Most (Published) Research False?
So it would seem.
And once again we are indebted to Bandolier for some clear statistical thinking.
And for a quick journalistic overview of the issues, the “Health Report” is worth reading.
OK, few readers of this blog are into medical statistics and clinical trials. But the Bandolier article is very accessible and helps us hone our sense of what level of trust we might place in (reported) findings, including those from analytics.
The world of clinical trials and precisely stated hypotheses and objectives does not map directly to the commercial and marketing worlds : there we tend to be more interested in generating insights rather than confirming or disconfirming hypotheses.
And estimation of effect sizes is a lesser priority, something of course we don’t see at all in qualitative research – just in quant research and choice modelling.
But is this really so?
A qual report de-facto has to say something about “what is important” .. it might heavily qualify the results by saying that they are from a small group of individuals, but nevertheless the decision maker has to do something with them .. to trust, or not to trust.
And here is where a well honed sense of caution needs to cut in.
It is easy to see how, in a simpler environment, the “Law of Initial Results” comes about
the “Law of Initial Results” :
so often early promising results are followed by others that are less impressive. It is almost as if there is a law that states that first results are always spectacular, and subsequent ones are mediocre: the law of initial results.
(Bandolier goes on to cite the evidence for this).
Well, you can refer to the article and the simulations by Ionnaides.
But it is very easy to see one simple way this comes about .. noteworthy/interesting/significant results are “published” (“presented” in the commercial world) , others are not. So we get regression towards the mean.
The effect is even stronger if well meaning researchers ignore unpromising results, then tweak the product (concept) and test again.
There is a very serious issue here about how we might possibly account for “prior research history” , but that is just too hard to even start on here. Let’s leave that one alone.
There is another angle on this.
Hypothesis Consistent Research
There is an interesting article in the “Journal of Personality and Social Psychology” (1995, vol. 68, no 1, pp. 52-60 )
“Hypothesis confirmation: the joint effect of positive test strategy and acquiescence response set” by Zuckerman, Knee, Hodgins, Miyake
Hypothesis testers tend to ask hypothesis-consistent questions (i.e., they ask about features more likely under the hypothesis than under the alternative).

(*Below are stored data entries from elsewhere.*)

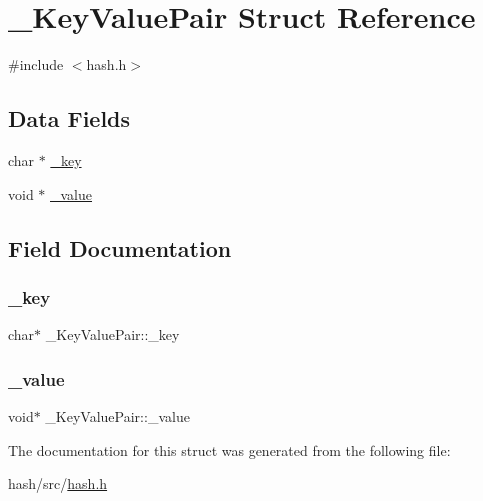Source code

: \hypertarget{struct__KeyValuePair}{}\section{\+\_\+\+Key\+Value\+Pair Struct Reference}
\label{struct__KeyValuePair}


{\ttfamily \#include $<$hash.\+h$>$}

\subsection*{Data Fields}
\begin{DoxyCompactItemize}
\item 
char $\ast$ \mbox{\hyperlink{struct__KeyValuePair_a50d41beb7885ba3c1cf2f3c063395adb}{\+\_\+key}}
\item 
void $\ast$ \mbox{\hyperlink{struct__KeyValuePair_a304cf7fa6300fbabe54276e0790bc3c0}{\+\_\+value}}
\end{DoxyCompactItemize}


\subsection{Field Documentation}
\mbox{\label{struct__KeyValuePair_a50d41beb7885ba3c1cf2f3c063395adb}} 
\subsubsection{\texorpdfstring{\+\_\+key}{\_key}}
{\footnotesize\ttfamily char$\ast$ \+\_\+\+Key\+Value\+Pair\+::\+\_\+key}

\mbox{\label{struct__KeyValuePair_a304cf7fa6300fbabe54276e0790bc3c0}} 
\subsubsection{\texorpdfstring{\+\_\+value}{\_value}}
{\footnotesize\ttfamily void$\ast$ \+\_\+\+Key\+Value\+Pair\+::\+\_\+value}



The documentation for this struct was generated from the following file\+:\begin{DoxyCompactItemize}
\item 
hash/src/\mbox{\hyperlink{hash_8h}{hash.\+h}}\end{DoxyCompactItemize}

Targets tend to acquiesce (i.e., they provide more yes than no answers).
….. the data generated were consistent with the hypothesis being tested. On the basis of these data, hypothesis testers drew inferences in line with the hypothesis they were testing. Because hypothesis testers derived their conclusions from hypothesis-confirming data, more diagnostic data resulted in a greater confirmation bias
Bringing it back home
Let’s just think about you and some research/analysis that has been presented to you.
Just how much should you trust it (research/analysis) ?

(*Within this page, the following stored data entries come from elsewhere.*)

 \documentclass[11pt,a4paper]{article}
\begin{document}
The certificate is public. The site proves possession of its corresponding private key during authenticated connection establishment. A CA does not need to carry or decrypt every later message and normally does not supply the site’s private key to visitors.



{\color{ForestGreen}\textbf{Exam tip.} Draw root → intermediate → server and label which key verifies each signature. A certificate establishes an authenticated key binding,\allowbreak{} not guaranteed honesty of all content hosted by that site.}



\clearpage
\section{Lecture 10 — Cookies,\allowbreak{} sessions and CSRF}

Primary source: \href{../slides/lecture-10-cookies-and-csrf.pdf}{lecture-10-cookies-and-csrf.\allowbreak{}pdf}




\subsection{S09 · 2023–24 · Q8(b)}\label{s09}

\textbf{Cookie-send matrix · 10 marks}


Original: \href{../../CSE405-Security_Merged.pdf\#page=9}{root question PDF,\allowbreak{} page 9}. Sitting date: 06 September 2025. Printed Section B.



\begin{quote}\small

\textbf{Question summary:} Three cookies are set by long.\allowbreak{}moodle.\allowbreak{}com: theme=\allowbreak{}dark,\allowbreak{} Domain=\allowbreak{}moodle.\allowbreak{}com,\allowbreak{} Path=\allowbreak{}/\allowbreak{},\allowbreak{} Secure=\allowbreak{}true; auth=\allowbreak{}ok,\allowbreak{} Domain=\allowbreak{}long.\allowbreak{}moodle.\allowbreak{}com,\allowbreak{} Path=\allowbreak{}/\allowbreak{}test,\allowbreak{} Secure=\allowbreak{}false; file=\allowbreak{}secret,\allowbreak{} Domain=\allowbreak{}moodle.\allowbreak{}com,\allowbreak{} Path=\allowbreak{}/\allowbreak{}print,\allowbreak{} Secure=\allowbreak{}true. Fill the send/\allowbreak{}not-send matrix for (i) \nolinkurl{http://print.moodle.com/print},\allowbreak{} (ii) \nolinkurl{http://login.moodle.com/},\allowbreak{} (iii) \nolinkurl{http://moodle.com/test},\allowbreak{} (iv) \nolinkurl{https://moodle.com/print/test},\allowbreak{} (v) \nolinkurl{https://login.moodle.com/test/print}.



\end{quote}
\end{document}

Well, assuming that you were not too deeply involved in the design-test/analyze-redesign-retest/reanalyze process.. that you have an oversight role of sorts, let me lightly paraphrase some of the Bandolier/ Ionnaides guidelines
§ if we accept evidence of poor quality, without validity, or where there are few .. cases/participants , we are likely, often highly likely, to be misled.
§ If we concentrate on evidence of high quality, which is valid, and with large numbers, that will hardly ever happen……..if instead of chasing some ephemeral statistical significance we concentrate our efforts where there is good prior evidence, our chances of getting the true result are better
§ the smaller the studies conducted …. the less likely the research findings are to be true.
§ the smaller the effect sizes ……. the less likely the research findings are to be true.
§ the greater the number … of tested relationships ……. the less likely the research findings are to be true.
§ the greater the flexibility in designs, definitions, outcomes, and analytical modes …….. the less likely the research findings are to be true.
§ the greater the financial and other interests and prejudices ………. the less likely the research findings are to be true.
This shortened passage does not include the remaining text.